ASSIGNMENT:
Search the data below for the line containing "Have the client", then please set down that line and all remaining ones exactly as written.

Collected data
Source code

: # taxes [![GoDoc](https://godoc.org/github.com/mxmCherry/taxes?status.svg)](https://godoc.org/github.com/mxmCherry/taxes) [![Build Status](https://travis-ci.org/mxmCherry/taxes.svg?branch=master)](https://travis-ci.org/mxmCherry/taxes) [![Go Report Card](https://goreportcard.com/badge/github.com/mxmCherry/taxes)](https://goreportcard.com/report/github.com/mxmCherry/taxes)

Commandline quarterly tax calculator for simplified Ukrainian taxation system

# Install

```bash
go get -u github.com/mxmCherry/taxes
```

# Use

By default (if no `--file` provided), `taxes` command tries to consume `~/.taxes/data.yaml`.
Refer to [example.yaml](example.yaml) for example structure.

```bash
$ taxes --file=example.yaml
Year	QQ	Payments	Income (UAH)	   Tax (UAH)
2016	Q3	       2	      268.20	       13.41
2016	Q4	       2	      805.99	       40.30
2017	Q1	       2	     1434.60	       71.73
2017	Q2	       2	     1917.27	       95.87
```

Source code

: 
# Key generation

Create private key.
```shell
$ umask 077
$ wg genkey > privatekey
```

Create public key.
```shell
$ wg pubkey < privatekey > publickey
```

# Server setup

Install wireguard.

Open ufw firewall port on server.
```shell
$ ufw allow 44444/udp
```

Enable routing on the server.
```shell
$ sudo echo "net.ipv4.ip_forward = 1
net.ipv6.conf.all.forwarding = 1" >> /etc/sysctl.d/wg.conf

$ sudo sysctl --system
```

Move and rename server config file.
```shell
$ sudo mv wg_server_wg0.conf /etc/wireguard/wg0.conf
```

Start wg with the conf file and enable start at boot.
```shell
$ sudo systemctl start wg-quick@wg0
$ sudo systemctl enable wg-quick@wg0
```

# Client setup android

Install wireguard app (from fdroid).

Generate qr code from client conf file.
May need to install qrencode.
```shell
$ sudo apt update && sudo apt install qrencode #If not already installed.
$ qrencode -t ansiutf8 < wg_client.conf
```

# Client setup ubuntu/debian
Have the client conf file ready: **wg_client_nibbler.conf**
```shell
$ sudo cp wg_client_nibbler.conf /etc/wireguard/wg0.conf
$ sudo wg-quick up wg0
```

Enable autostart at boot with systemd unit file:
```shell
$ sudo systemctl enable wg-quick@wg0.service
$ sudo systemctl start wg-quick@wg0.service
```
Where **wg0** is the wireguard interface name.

TASK RESULT:
Have the client conf file ready: **wg_client_nibbler.conf**
```shell
$ sudo cp wg_client_nibbler.conf /etc/wireguard/wg0.conf
$ sudo wg-quick up wg0
```

Enable autostart at boot with systemd unit file:
```shell
$ sudo systemctl enable wg-quick@wg0.service
$ sudo systemctl start wg-quick@wg0.service
```
Where **wg0** is the wireguard interface name.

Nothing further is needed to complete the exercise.